* Your instructions
Your answer should be the lines of the data below that contain "external".

* Data to examine
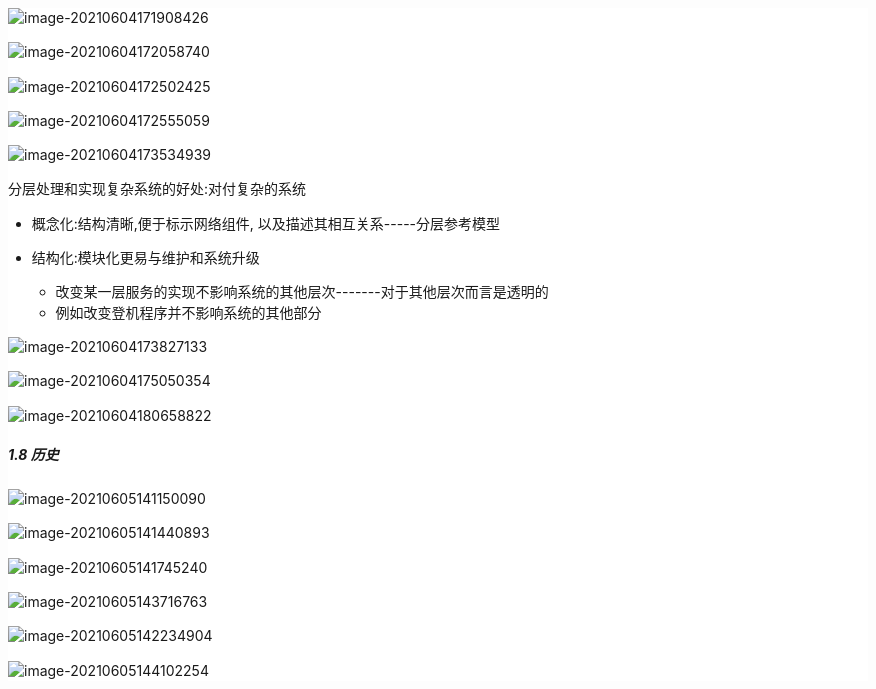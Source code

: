 ![image-20210604171908426](C:\Users\DELL\AppData\Roaming\Typora\typora-user-images\image-20210604171908426.png)

![image-20210604172058740](C:\Users\DELL\AppData\Roaming\Typora\typora-user-images\image-20210604172058740.png)



![image-20210604172502425](C:\Users\DELL\AppData\Roaming\Typora\typora-user-images\image-20210604172502425.png)



![image-20210604172555059](C:\Users\DELL\AppData\Roaming\Typora\typora-user-images\image-20210604172555059.png)



![image-20210604173534939](C:\Users\DELL\AppData\Roaming\Typora\typora-user-images\image-20210604173534939.png)

分层处理和实现复杂系统的好处:对付复杂的系统

- 概念化:结构清晰,便于标示网络组件, 以及描述其相互关系-----分层参考模型

- 结构化:模块化更易与维护和系统升级

  - 改变某一层服务的实现不影响系统的其他层次-------对于其他层次而言是透明的
  - 例如改变登机程序并不影响系统的其他部分

  







![image-20210604173827133](C:\Users\DELL\AppData\Roaming\Typora\typora-user-images\image-20210604173827133.png)

![image-20210604175050354](C:\Users\DELL\AppData\Roaming\Typora\typora-user-images\image-20210604175050354.png)

![image-20210604180658822](C:\Users\DELL\AppData\Roaming\Typora\typora-user-images\image-20210604180658822.png)









##### 1.8 历史

![image-20210605141150090](C:\Users\DELL\AppData\Roaming\Typora\typora-user-images\image-20210605141150090.png)

![image-20210605141440893](C:\Users\DELL\AppData\Roaming\Typora\typora-user-images\image-20210605141440893.png)

![image-20210605141745240](C:\Users\DELL\AppData\Roaming\Typora\typora-user-images\image-20210605141745240.png)

![image-20210605143716763](C:\Users\DELL\AppData\Roaming\Typora\typora-user-images\image-20210605143716763.png)

![image-20210605142234904](C:\Users\DELL\AppData\Roaming\Typora\typora-user-images\image-20210605142234904.png)



![image-20210605144102254](C:\Users\DELL\AppData\Roaming\Typora\typora-user-images\image-20210605144102254.png)

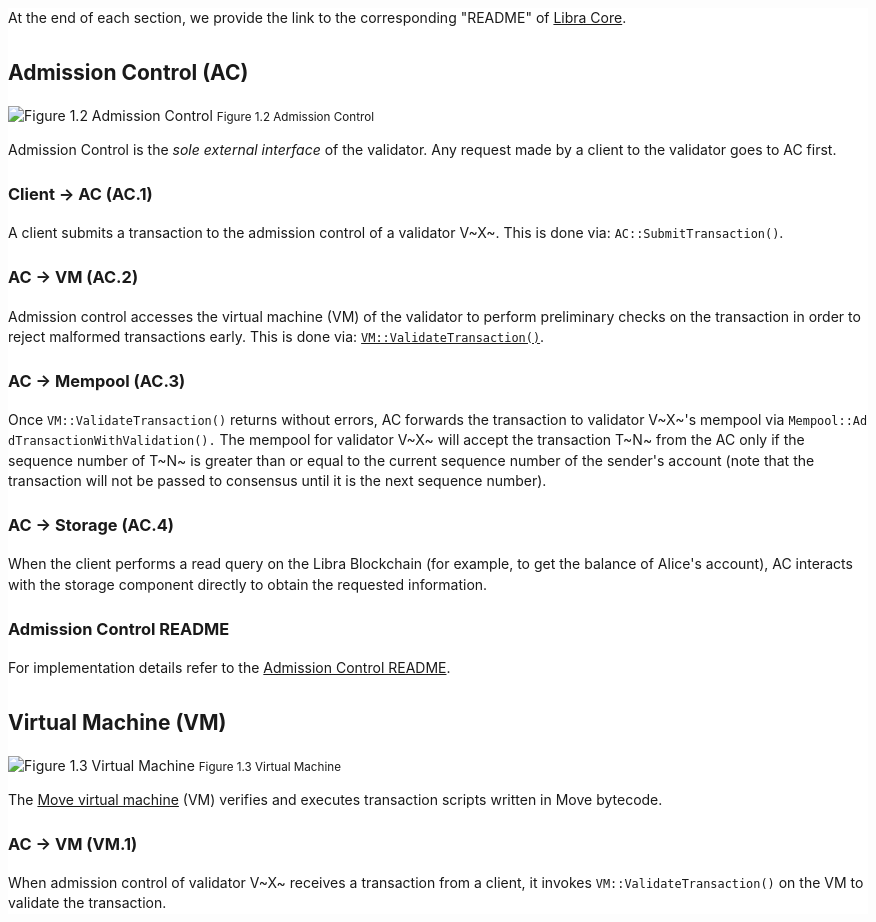 At the end of each section, we provide the link to the corresponding "README" of [Libra Core](libra-core-overview.md).

## Admission Control (AC)

![Figure 1.2 Admission Control](/img/docs/admission-control.svg)
<small class="figure">Figure 1.2 Admission Control</small>

Admission Control is the _sole external interface_ of the validator. Any request made by a client to the validator goes to AC first.

### Client → AC (AC.1)

A client submits a  transaction to the admission control of a validator V~X~. This is done via:
`AC::SubmitTransaction()`.

### AC → VM (AC.2)

Admission control accesses the virtual machine (VM) of the validator to perform preliminary checks on the transaction in order to reject malformed transactions early. This is done via:
 [`VM::ValidateTransaction()`](#virtual-machine-b).

### AC → Mempool (AC.3)

Once `VM::ValidateTransaction()` returns without errors, AC forwards the transaction to validator V~X~'s mempool via `Mempool::AddTransactionWithValidation().` The mempool for validator V~X~ will accept the transaction T~N~ from the AC only if the sequence number of T~N~ is greater than or equal to the current sequence number of the sender's account (note that the transaction will not be passed to consensus until it is the next sequence number).

### AC → Storage (AC.4)

When the client performs a read query on the Libra Blockchain (for example, to get the balance of Alice's account), AC interacts with the storage component directly to obtain the requested information.

### Admission Control README

For implementation details refer to the [Admission Control README](crates/admission-control.md).

## Virtual Machine (VM)

![Figure 1.3 Virtual Machine](/img/docs/virtual-machine.svg)
<small class="figure">Figure 1.3 Virtual Machine</small>

The [Move virtual machine](move-overview.md) (VM) verifies and executes transaction scripts written in Move bytecode.

### AC → VM (VM.1)

When admission control of validator V~X~ receives a transaction from a client, it invokes `VM::ValidateTransaction()` on the VM to validate the transaction.
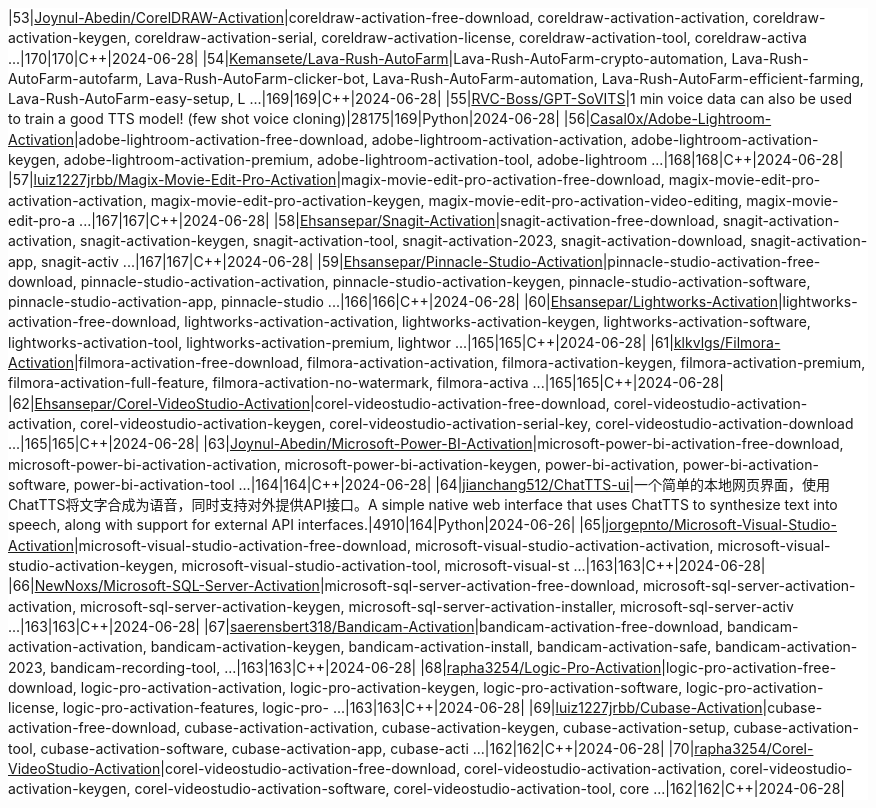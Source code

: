 |53|[Joynul-Abedin/CorelDRAW-Activation](https://github.com/Joynul-Abedin/CorelDRAW-Activation)|coreldraw-activation-free-download, coreldraw-activation-activation, coreldraw-activation-keygen, coreldraw-activation-serial, coreldraw-activation-license, coreldraw-activation-tool, coreldraw-activa ...|170|170|C++|2024-06-28|
|54|[Kemansete/Lava-Rush-AutoFarm](https://github.com/Kemansete/Lava-Rush-AutoFarm)|Lava-Rush-AutoFarm-crypto-automation, Lava-Rush-AutoFarm-autofarm, Lava-Rush-AutoFarm-clicker-bot, Lava-Rush-AutoFarm-automation, Lava-Rush-AutoFarm-efficient-farming, Lava-Rush-AutoFarm-easy-setup, L ...|169|169|C++|2024-06-28|
|55|[RVC-Boss/GPT-SoVITS](https://github.com/RVC-Boss/GPT-SoVITS)|1 min voice data can also be used to train a good TTS model! (few shot voice cloning)|28175|169|Python|2024-06-28|
|56|[Casal0x/Adobe-Lightroom-Activation](https://github.com/Casal0x/Adobe-Lightroom-Activation)|adobe-lightroom-activation-free-download, adobe-lightroom-activation-activation, adobe-lightroom-activation-keygen, adobe-lightroom-activation-premium, adobe-lightroom-activation-tool, adobe-lightroom ...|168|168|C++|2024-06-28|
|57|[luiz1227jrbb/Magix-Movie-Edit-Pro-Activation](https://github.com/luiz1227jrbb/Magix-Movie-Edit-Pro-Activation)|magix-movie-edit-pro-activation-free-download, magix-movie-edit-pro-activation-activation, magix-movie-edit-pro-activation-keygen, magix-movie-edit-pro-activation-video-editing, magix-movie-edit-pro-a ...|167|167|C++|2024-06-28|
|58|[Ehsansepar/Snagit-Activation](https://github.com/Ehsansepar/Snagit-Activation)|snagit-activation-free-download, snagit-activation-activation, snagit-activation-keygen, snagit-activation-tool, snagit-activation-2023, snagit-activation-download, snagit-activation-app, snagit-activ ...|167|167|C++|2024-06-28|
|59|[Ehsansepar/Pinnacle-Studio-Activation](https://github.com/Ehsansepar/Pinnacle-Studio-Activation)|pinnacle-studio-activation-free-download, pinnacle-studio-activation-activation, pinnacle-studio-activation-keygen, pinnacle-studio-activation-software, pinnacle-studio-activation-app, pinnacle-studio ...|166|166|C++|2024-06-28|
|60|[Ehsansepar/Lightworks-Activation](https://github.com/Ehsansepar/Lightworks-Activation)|lightworks-activation-free-download, lightworks-activation-activation, lightworks-activation-keygen, lightworks-activation-software, lightworks-activation-tool, lightworks-activation-premium, lightwor ...|165|165|C++|2024-06-28|
|61|[klkvlgs/Filmora-Activation](https://github.com/klkvlgs/Filmora-Activation)|filmora-activation-free-download, filmora-activation-activation, filmora-activation-keygen, filmora-activation-premium, filmora-activation-full-feature, filmora-activation-no-watermark, filmora-activa ...|165|165|C++|2024-06-28|
|62|[Ehsansepar/Corel-VideoStudio-Activation](https://github.com/Ehsansepar/Corel-VideoStudio-Activation)|corel-videostudio-activation-free-download, corel-videostudio-activation-activation, corel-videostudio-activation-keygen, corel-videostudio-activation-serial-key, corel-videostudio-activation-download ...|165|165|C++|2024-06-28|
|63|[Joynul-Abedin/Microsoft-Power-BI-Activation](https://github.com/Joynul-Abedin/Microsoft-Power-BI-Activation)|microsoft-power-bi-activation-free-download, microsoft-power-bi-activation-activation, microsoft-power-bi-activation-keygen, power-bi-activation, power-bi-activation-software, power-bi-activation-tool ...|164|164|C++|2024-06-28|
|64|[jianchang512/ChatTTS-ui](https://github.com/jianchang512/ChatTTS-ui)|一个简单的本地网页界面，使用ChatTTS将文字合成为语音，同时支持对外提供API接口。A simple native web interface that uses ChatTTS to synthesize text into speech, along with support for external API interfaces.|4910|164|Python|2024-06-26|
|65|[jorgepnto/Microsoft-Visual-Studio-Activation](https://github.com/jorgepnto/Microsoft-Visual-Studio-Activation)|microsoft-visual-studio-activation-free-download, microsoft-visual-studio-activation-activation, microsoft-visual-studio-activation-keygen, microsoft-visual-studio-activation-tool, microsoft-visual-st ...|163|163|C++|2024-06-28|
|66|[NewNoxs/Microsoft-SQL-Server-Activation](https://github.com/NewNoxs/Microsoft-SQL-Server-Activation)|microsoft-sql-server-activation-free-download, microsoft-sql-server-activation-activation, microsoft-sql-server-activation-keygen, microsoft-sql-server-activation-installer, microsoft-sql-server-activ ...|163|163|C++|2024-06-28|
|67|[saerensbert318/Bandicam-Activation](https://github.com/saerensbert318/Bandicam-Activation)|bandicam-activation-free-download, bandicam-activation-activation, bandicam-activation-keygen, bandicam-activation-install, bandicam-activation-safe, bandicam-activation-2023, bandicam-recording-tool, ...|163|163|C++|2024-06-28|
|68|[rapha3254/Logic-Pro-Activation](https://github.com/rapha3254/Logic-Pro-Activation)|logic-pro-activation-free-download, logic-pro-activation-activation, logic-pro-activation-keygen, logic-pro-activation-software, logic-pro-activation-license, logic-pro-activation-features, logic-pro- ...|163|163|C++|2024-06-28|
|69|[luiz1227jrbb/Cubase-Activation](https://github.com/luiz1227jrbb/Cubase-Activation)|cubase-activation-free-download, cubase-activation-activation, cubase-activation-keygen, cubase-activation-setup, cubase-activation-tool, cubase-activation-software, cubase-activation-app, cubase-acti ...|162|162|C++|2024-06-28|
|70|[rapha3254/Corel-VideoStudio-Activation](https://github.com/rapha3254/Corel-VideoStudio-Activation)|corel-videostudio-activation-free-download, corel-videostudio-activation-activation, corel-videostudio-activation-keygen, corel-videostudio-activation-software, corel-videostudio-activation-tool, core ...|162|162|C++|2024-06-28|
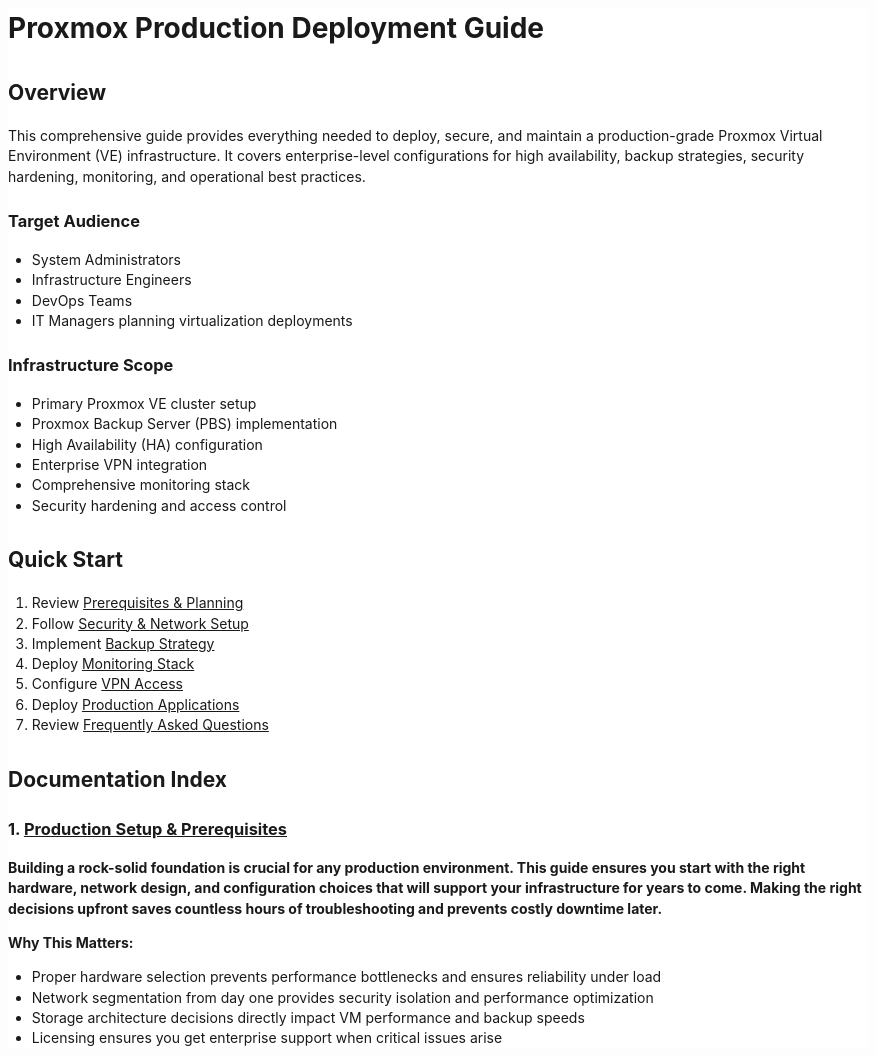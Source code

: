 # Proxmox Production Deployment Guide

## Overview

This comprehensive guide provides everything needed to deploy, secure, and maintain a production-grade Proxmox Virtual Environment (VE) infrastructure. It covers enterprise-level configurations for high availability, backup strategies, security hardening, monitoring, and operational best practices.

### Target Audience

- System Administrators
- Infrastructure Engineers
- DevOps Teams
- IT Managers planning virtualization deployments

### Infrastructure Scope

- Primary Proxmox VE cluster setup
- Proxmox Backup Server (PBS) implementation
- High Availability (HA) configuration
- Enterprise VPN integration
- Comprehensive monitoring stack
- Security hardening and access control

## Quick Start

1. Review [Prerequisites & Planning](./proxmox-production-setup.md)
2. Follow [Security & Network Setup](./security-networking-access.md)
3. Implement [Backup Strategy](./backup-strategy-and-resources.md)
4. Deploy [Monitoring Stack](./monitoring-observability-stack.md)
5. Configure [VPN Access](./fortigate-vpn-integration.md)
6. Deploy [Production Applications](./application-deployment-examples.md)
7. Review [Frequently Asked Questions](./FAQ.md)

## Documentation Index

### 1. [Production Setup & Prerequisites](./proxmox-production-setup.md)

**Building a rock-solid foundation is crucial for any production environment. This guide ensures you start with the right hardware, network design, and configuration choices that will support your infrastructure for years to come. Making the right decisions upfront saves countless hours of troubleshooting and prevents costly downtime later.**

**Why This Matters:**

- Proper hardware selection prevents performance bottlenecks and ensures reliability under load
- Network segmentation from day one provides security isolation and performance optimization
- Storage architecture decisions directly impact VM performance and backup speeds
- Licensing ensures you get enterprise support when critical issues arise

* Answer below
Admission Control is the _sole external interface_ of the validator. Any request made by a client to the validator goes to AC first.
|64|[jianchang512/ChatTTS-ui](https://github.com/jianchang512/ChatTTS-ui)|一个简单的本地网页界面，使用ChatTTS将文字合成为语音，同时支持对外提供API接口。A simple native web interface that uses ChatTTS to synthesize text into speech, along with support for external API interfaces.|4910|164|Python|2024-06-26|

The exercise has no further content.